When the deal with the Methodists gets debated by our General Convention and their General Conference, I guarantee people are going to focus on things like our different positions on gay marriage or whether Welch’s is valid matter for Communion, and I understand that, but I don’t think one’s position on those issues has a lot to do with whether little “c” churches are fully within the capital “C” church.
The rule, falsely attributed to Augustine but important nonetheless, holds- “in essentials unity, in non-essentials liberty, in all things charity.” With regard to the current ecumenical proposal, I honestly know neither how a Methodist view of “that which is essential” differs from ours nor the degree to which each point of our quadrilateral is satisfied (though I suspect the most delicate discussions will have to do with how the historic episcopate is or isn’t embodied in Methodist polity, and I pray that this is approached with sensitivity as well as thoroughness). I remain cautiously optimistic that our churches will each focus the discussion around what is deemed essential and that some progress might be made in our perrenial attempt to reëstablish the unity Christ intended for his body.
Granted, most of us don’t have an active role in making those decisions for the church. Even so, there is one thing we can do, and which I myself need to do, as difficult as it sometimes is. We need a change of heart. We can say “we’re all in the same business” a thousand times without really believing it. I can state my own appreciation of the work of other churches until I’m out of breath, while still secretly seeing those other churches as “the competition”. We can in one moment give lip service to ecumenism, and in the next moment be snide about how weird and out of touch those “other Christians” seem to be. I’m frequently guilty of this.
The most important thing to remember, though, is that Christ’s prayer for unity was not about being politique or delicate with those with whom we think we have so little in common. Christ’s prayer for unity has its basis in genuine love:
The glory that you have given me I have given them, so that they may be one, as we are one, I in them and you in me, that they may be completely one, so that the world may know that you have sent me and have loved them even as you have loved me.
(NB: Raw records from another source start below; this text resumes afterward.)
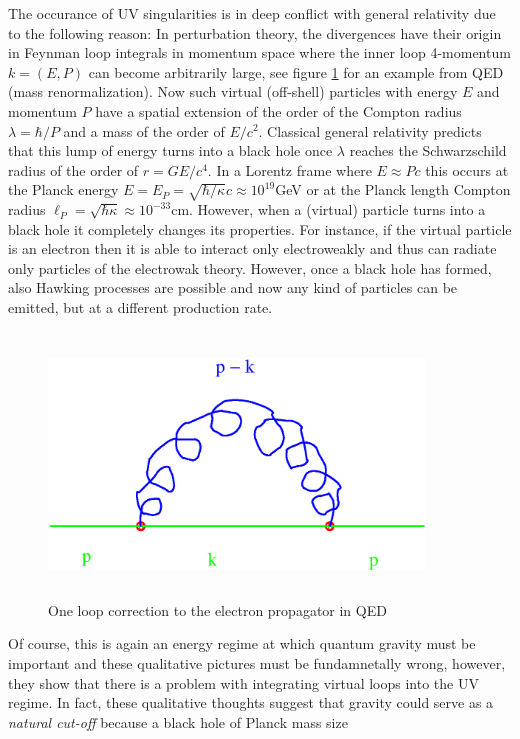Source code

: \documentclass[12pt]{report}
\begin{document}
\begin{itemize}
The occurance of UV singularities is in deep conflict with general
relativity due to the following reason: In perturbation theory, the 
divergences have their origin in Feynman loop integrals in momentum space
where the inner loop 4-momentum $k=(E,P)$ can become arbitrarily large,
see figure \ref{f1} for an example from QED (mass renormalization). Now 
such virtual (off-shell) particles with energy $E$ and momentum $P$
have a spatial extension of the order of the Compton radius 
$\lambda=\hbar/P$
and a mass of the order of $E/c^2$. Classical general relativity 
predicts that this lump of energy turns into a black hole once  
$\lambda$ reaches the Schwarzschild radius of the order of $r=G E/c^4$. In 
a Lorentz frame where $E\approx Pc$ this occurs at the Planck energy
$E=E_P=\sqrt{\hbar/\kappa}c\approx 10^{19}$GeV or at the Planck length 
Compton radius $\ell_P=\sqrt{\hbar\kappa}\approx 10^{-33}$cm. 
However, when a (virtual) particle turns into a black hole it completely
changes its properties. For instance, if the virtual particle is an 
electron then it is able to interact only 
electroweakly and thus can radiate only particles of the electrowak 
theory. However, once a black hole has formed, also Hawking processes
are possible and now any kind of particles can be emitted, but at a 
different production rate. 
%
\begin{figure}
\includegraphics[width=10cm,height=7cm]{proc9fig1.ps}
\caption{One loop correction to the electron propagator in QED}
\label{f1}
\end{figure}
%
Of course, this is again an energy regime at 
which quantum gravity must be important and these qualitative pictures 
must be fundamnetally wrong, however, they show that there is a problem
with integrating virtual loops into the UV regime.
In fact, these qualitative thoughts suggest that gravity could serve 
as a {\it natural cut-off} because a black hole of Planck mass size

\end{itemize}
\end{document}
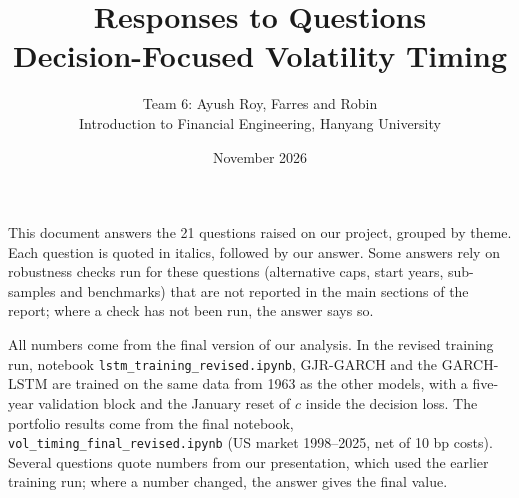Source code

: \documentclass[12pt]{article}
\title{\textbf{Responses to Questions}\\[4pt]\large Decision-Focused Volatility Timing}
\author{Team 6: Ayush Roy, Farres and Robin\\[2pt]\small Introduction to Financial Engineering, Hanyang University}
\date{November 2026}
\begin{document}
\maketitle
\noindent This document answers the 21 questions raised on our project, grouped by theme. Each question is quoted in italics, followed by our answer. Some answers rely on robustness checks run for these questions (alternative caps, start years, sub-samples and benchmarks) that are not reported in the main sections of the report; where a check has not been run, the answer says so.

\noindent All numbers come from the final version of our analysis. In the revised training run, notebook \texttt{lstm\_training\_revised.ipynb}, GJR-GARCH and the GARCH-LSTM are trained on the same data from 1963 as the other models, with a five-year validation block and the January reset of $c$ inside the decision loss. The portfolio results come from the final notebook, \texttt{vol\_timing\_final\_revised.ipynb} (US market 1998--2025, net of 10 bp costs). Several questions quote numbers from our presentation, which used the earlier training run; where a number changed, the answer gives the final value.

\end{document}
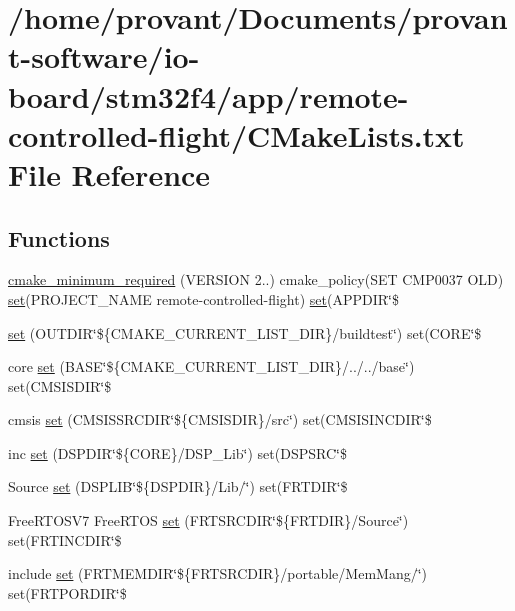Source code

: \hypertarget{CMakeLists_8txt}{}\section{/home/provant/\+Documents/provant-\/software/io-\/board/stm32f4/app/remote-\/controlled-\/flight/\+C\+Make\+Lists.txt File Reference}
\label{CMakeLists_8txt}
\subsection*{Functions}
\begin{DoxyCompactItemize}
\item 
\hyperlink{CMakeLists_8txt_aef80c282ddc0836d69df376060234fce}{cmake\+\_\+minimum\+\_\+required} (V\+E\+R\+S\+I\+ON 2..) cmake\+\_\+policy(S\+ET C\+M\+P0037 O\+LD) \hyperlink{CMakeLists_8txt_a6ff7757e73646eb491e3cd678902beed}{set}(P\+R\+O\+J\+E\+C\+T\+\_\+\+N\+A\+ME remote-\/controlled-\/flight) \hyperlink{CMakeLists_8txt_a6ff7757e73646eb491e3cd678902beed}{set}(A\+P\+P\+D\+IR\char`\"{}\$
\item 
\hyperlink{CMakeLists_8txt_a8ccd63c3a8ce266e619619ed30262689}{set} (O\+U\+T\+D\+IR\char`\"{}\$\{C\+M\+A\+K\+E\+\_\+\+C\+U\+R\+R\+E\+N\+T\+\_\+\+L\+I\+S\+T\+\_\+\+D\+IR\}/buildtest\char`\"{}) set(C\+O\+RE\char`\"{}\$
\item 
core \hyperlink{CMakeLists_8txt_adad964fe5734f8fa97709cda2d1d1203}{set} (B\+A\+SE\char`\"{}\$\{C\+M\+A\+K\+E\+\_\+\+C\+U\+R\+R\+E\+N\+T\+\_\+\+L\+I\+S\+T\+\_\+\+D\+IR\}/../../base\char`\"{}) set(C\+M\+S\+I\+S\+D\+IR\char`\"{}\$
\item 
cmsis \hyperlink{CMakeLists_8txt_aa1cb6cbed720134dafc50fe60197c62c}{set} (C\+M\+S\+I\+S\+S\+R\+C\+D\+IR\char`\"{}\$\{C\+M\+S\+I\+S\+D\+IR\}/src\char`\"{}) set(C\+M\+S\+I\+S\+I\+N\+C\+D\+IR\char`\"{}\$
\item 
inc \hyperlink{CMakeLists_8txt_a5eefef341371ecbbd5acbb9106123ddd}{set} (D\+S\+P\+D\+IR\char`\"{}\$\{C\+O\+RE\}/D\+S\+P\+\_\+\+Lib\char`\"{}) set(D\+S\+P\+S\+RC\char`\"{}\$
\item 
Source \hyperlink{CMakeLists_8txt_aad905f700e203964e09916a72c7db0d0}{set} (D\+S\+P\+L\+IB\char`\"{}\$\{D\+S\+P\+D\+IR\}/Lib/\char`\"{}) set(F\+R\+T\+D\+IR\char`\"{}\$
\item 
Free\+R\+T\+O\+S\+V7 Free\+R\+T\+OS \hyperlink{CMakeLists_8txt_acfd28e84a5e2c6910adf4fa1aee99b25}{set} (F\+R\+T\+S\+R\+C\+D\+IR\char`\"{}\$\{F\+R\+T\+D\+IR\}/Source\char`\"{}) set(F\+R\+T\+I\+N\+C\+D\+IR\char`\"{}\$
\item 
include \hyperlink{CMakeLists_8txt_a6ff7757e73646eb491e3cd678902beed}{set} (F\+R\+T\+M\+E\+M\+D\+IR\char`\"{}\$\{F\+R\+T\+S\+R\+C\+D\+IR\}/portable/Mem\+Mang/\char`\"{}) set(F\+R\+T\+P\+O\+R\+D\+IR\char`\"{}\$
\end{DoxyCompactItemize}


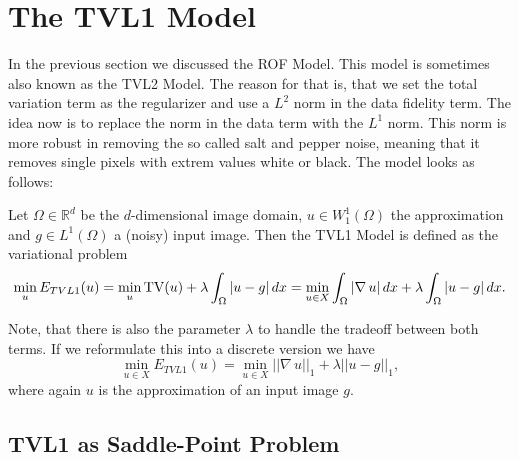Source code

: \section{The TVL1 Model} %
\label{sec:the_tvl1_model}
    
    In the previous section we discussed the ROF Model. This model is sometimes also known as the TVL2 Model. The reason for that is, that we set the total variation term as the regularizer and use a $L^{2}$ norm in the data fidelity term. The idea now is to replace the norm in the data term with the $L^{1}$ norm. This norm is more robust in removing the so called salt and pepper noise, meaning that it removes single pixels with extrem values white or black. The model looks as follows:

    \begin{definition} %
    \label{def:the_tvl1_model}

        Let $\Omega \in \mathbb{R}^{d}$ be the $d$-dimensional image domain, $u \in W_{1}^{1}(\Omega)$ the approximation and $g \in L^{1}(\Omega)$ a (noisy) input image. Then the TVL1 Model is defined as the variational problem
            \begin{equation}
                \min_{u} E_{TVL1}(u) = \min_{u} \textnormal{TV}(u) + \lambda \int_{\Omega} |u - g| \, dx = \min_{u \in X} \int_{\Omega} |\nabla \, u| \, dx + \lambda \int_{\Omega} |u - g| \, dx.
                \label{eq:the_tvl1_model}
            \end{equation}

    \end{definition}

    Note, that there is also the parameter $\lambda$ to handle the tradeoff between both terms. If we reformulate this into a discrete version we have
        \begin{equation}
            \min_{u \in X} E_{TVL1}(u) = \min_{u \in X} ||\nabla \, u||_{1} + \lambda ||u - g||_{1},
        \label{eq:discrete_tvl1_model}
        \end{equation}
    where again $u$ is the approximation of an input image $g$.

    \subsection{TVL1 as Saddle-Point Problem} %
    \label{sub:tvl1_as_saddle_point_problem}

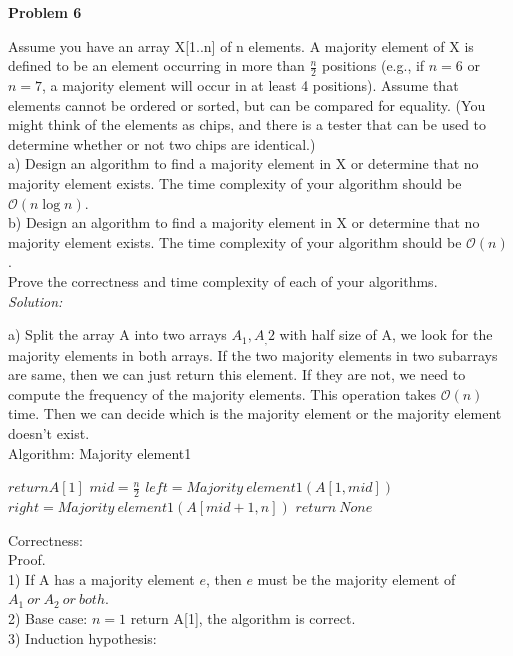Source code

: \documentclass[12pt,letterpaper]{article}
\def\pp{\par\noindent}
\newcommand{\problem}[1]{ \bigskip \pp \textbf{Problem #1}\par}
\newcommand{\solution}{\textit{Solution:}\par}
\begin{document}
\problem{6}
Assume you have an array X[1..n] of n elements. A majority element of X is defined to be an element occurring in more than $\frac{n}{2}$ positions (e.g., if $ n = 6 $ or $ n = 7$, a majority element will occur in at least 4 positions). Assume that elements cannot be ordered or sorted, but can be compared for equality. (You might think of the elements as chips, and there is a tester that can be used to determine whether or not two chips are identical.) \\
a) Design an algorithm to find a majority element in X or determine that no majority element exists. The time complexity of your algorithm should be $\mathcal{O}(n \log n)$. \\
b) Design an algorithm to find a majority element in X or determine that no majority element exists. The time complexity of your algorithm should be $\mathcal{O}(n)$. \\
Prove the correctness and time complexity of each of your algorithms. \\
\solution
a) Split the array A into two arrays $A_1,A_,2$ with half size of A, we look for the majority elements in both arrays. If the two majority elements in two subarrays are same, then we can just return this element. If they are not, we need to compute the frequency of the majority elements. This operation takes $\mathcal{O}(n)$ time. Then we can decide which is the majority element or the majority element doesn't exist. \\
Algorithm: Majority element1 \\
\begin{algorithm}[H]
 {
	$return A[1]$ \;
}
$ mid = \frac{n}{2}$\;
$ left = Majority\  element1(A[1,mid])$\;
$ right = Majority\  element1(A[mid+1,n])$\;
   $return\  None$ \;
\end{algorithm}
Correctness: \\
Proof. \\
1) If A has a majority element $e$, then $e$ must be the majority element of $A_1\ or\ A_2\ or\ both$. \\
2) Base case: $n=1$ return A[1], the algorithm is correct. \\
3) Induction hypothesis: \\
\end{document}
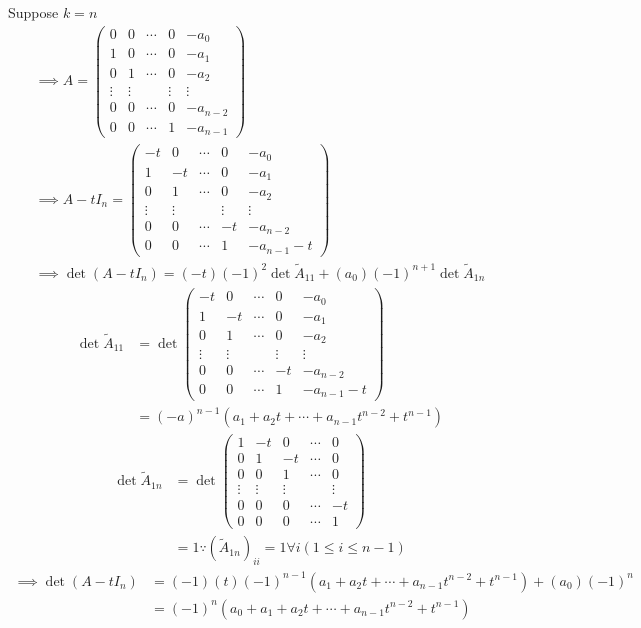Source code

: Suppose $k=n$
\begin{gather}
\implies A =
\begin{pmatrix}
0 & 0 & \cdots & 0 & -a_0\\
1 & 0 & \cdots & 0 & -a_1\\
0 & 1 & \cdots & 0 & -a_2\\
\vdots& \vdots & & \vdots & \vdots\\
0 & 0 & \cdots & 0 & -a_{n-2}\\
0 & 0 & \cdots & 1 & -a_{n-1}
\end{pmatrix}\\
\implies A - tI_n =
\begin{pmatrix}
-t & 0 & \cdots & 0 & -a_0\\
1 & -t & \cdots & 0 & -a_1\\
0 & 1 & \cdots & 0 & -a_2\\
\vdots& \vdots & & \vdots & \vdots\\
0 & 0 & \cdots & -t & -a_{n-2}\\
0 & 0 & \cdots & 1 & -a_{n-1} -t
\end{pmatrix}\\
\implies \det{(A-tI_n)} = (-t)(-1)^2\det{\tilde{A}_{11}} +
(a_0)(-1)^{n+1}\det{\tilde{A}_{1n}}
\end{gather}
\begin{align}
\det{\tilde{A}_{11}} &= \det{\begin{pmatrix}
-t & 0 & \cdots & 0 & -a_0\\
1 & -t & \cdots & 0 & -a_1\\
0 & 1 & \cdots & 0 & -a_2\\
\vdots& \vdots & & \vdots & \vdots\\
0 & 0 & \cdots & -t & -a_{n-2}\\
0 & 0 & \cdots & 1 & -a_{n-1} -t
  \end{pmatrix}}\\
&= (-a)^{n-1}(a_1 +a_2 t + \dotsb + a_{n-1}t^{n-2} + t^{n-1}) 
\end{align}
\begin{align}
\det{\tilde{A}_{1n}} &= \det{\begin{pmatrix}
1 & -t & 0 & \cdots & 0 \\
0 & 1 & -t & \cdots & 0  \\
0 & 0 & 1 & \cdots & 0  \\
\vdots & \vdots& \vdots & & \vdots \\
0 & 0 & 0 & \cdots & -t \\
0 & 0 & 0 & \cdots & 1 
    \end{pmatrix}}\\
&= 1 \because (\tilde{A}_{1n})_{ii} =1 \forall i (1\leq i \leq n-1)
\end{align}
\begin{align}
\implies \det{(A-tI_n)} &= (-1)(t)(-1)^{n-1}(a_1 +a_2 t + \dotsb +
a_{n-1}t^{n-2} + t^{n-1}) + (a_0)(-1)^n\\
&= (-1)^n(a_0 + a_1 +a_2 t + \dotsb + a_{n-1}t^{n-2} + t^{n-1})
\end{align}
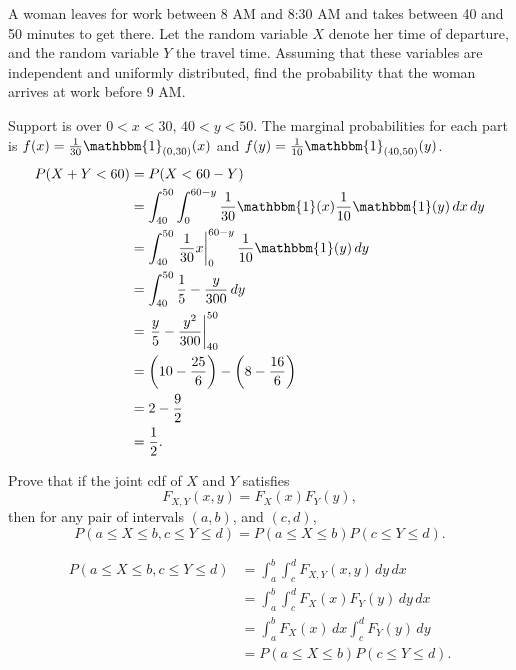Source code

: \documentclass[12pt,letterpaper]{exam}
\begin{document}
\begin{questions}
\begin{solution}
\begin{parts}
		\end{parts}
	\end{solution}

	\setcounter{question}{6}
	\question 
	A woman leaves for work between 8 AM and 8:30 AM and takes between 40 and 50 
	minutes to get there. Let the random variable \(X\) denote her time of departure, and
	the random variable \(Y\) the travel time. Assuming that these variables are independent
	and uniformly distributed, find the probability that the woman arrives at work before
	9 AM.
	
	\begin{solution}
		Support is over \(0<x<30\), \(40<y<50\). The marginal probabilities for each part is		
		\(f(x) = \frac{1}{30} \mathbbm{1}_{(0,30)}(x)\) 
		and
		\(f(y) = \frac{1}{10} \mathbbm{1}_{(40,50)}(y)\).
		\begin{align*}
			P(X+Y<60)
			&= P(X<60-Y) \\
			&= \int_{40}^{50} \int_{0}^{60-y} \frac{1}{30} \mathbbm{1}(x) \frac{1}{10} \mathbbm{1}(y) \,dx \,dy \\
			&= \int_{40}^{50} \left. \frac{1}{30}x \right|_{0}^{60-y} \frac{1}{10} \mathbbm{1}(y) \,dy \\
			&= \int_{40}^{50} \frac{1}{5} - \frac{y}{300} \,dy \\
			&= \left. \frac{y}{5} - \frac{y^2}{300} \right|_{40}^{50} \\
			&= \left(10 - \frac{25}{6}\right) - \left(8 - \frac{16}{6}\right) \\
			&= 2 - \frac{9}{2} \\
			&= \frac{1}{2} .
		\end{align*}
		
	\end{solution}
	\clearpage
	
	\setcounter{question}{8}
	\question 
	Prove that if the joint cdf of \(X\) and \(Y\) satisfies
		\[F_{X,Y} (x,y) = F_X(x)F_Y(y),\]
	then for any pair of intervals \((a, b)\), and \((c, d)\),
		\[P(a \leq X \leq b, c \leq Y \leq d) = P(a \leq X \leq b)P(c \leq Y \leq d).\]
	
	\begin{solution}
		\begin{align*}
			P(a \leq X \leq b, c \leq Y \leq d) 
			&=\int_{a}^{b} \int_{c}^{d} F_{X,Y} (x,y) \,dy \,dx \\
			&=\int_{a}^{b} \int_{c}^{d} F_X(x)F_Y(y) \,dy \,dx \\
			&=\int_{a}^{b} F_X(x) \,dx \int_{c}^{d} F_Y(y) \,dy \\
			&= P(a \leq X \leq b)P(c \leq Y \leq d).
		\end{align*}
	\end{solution}


\end{questions}
\end{document}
Through our love of Jesus we come to love one another, even those whose religion seems to us strange or over-the-top. Again, none of us is in a position to effect the institutional unity of the church to a great degree, but we all have a part to play in bringing about its unity in love. Ultimately, that sort of unity is a necessary precursor to the other. Unless we truly love our brothers and sisters, unless we have that invisible bond of unity, visible unity can never exist. Far from being a matter for only the highest levels of church leadership, church unity must begin with each of us, setting aside our discomfort, and “living in love as Christ loved us.” This is easier said than done, but it is our charge. May we be given the charity to accomplish it.
+In the name of the Father and of the Son and of the Holy Spirit. Amen.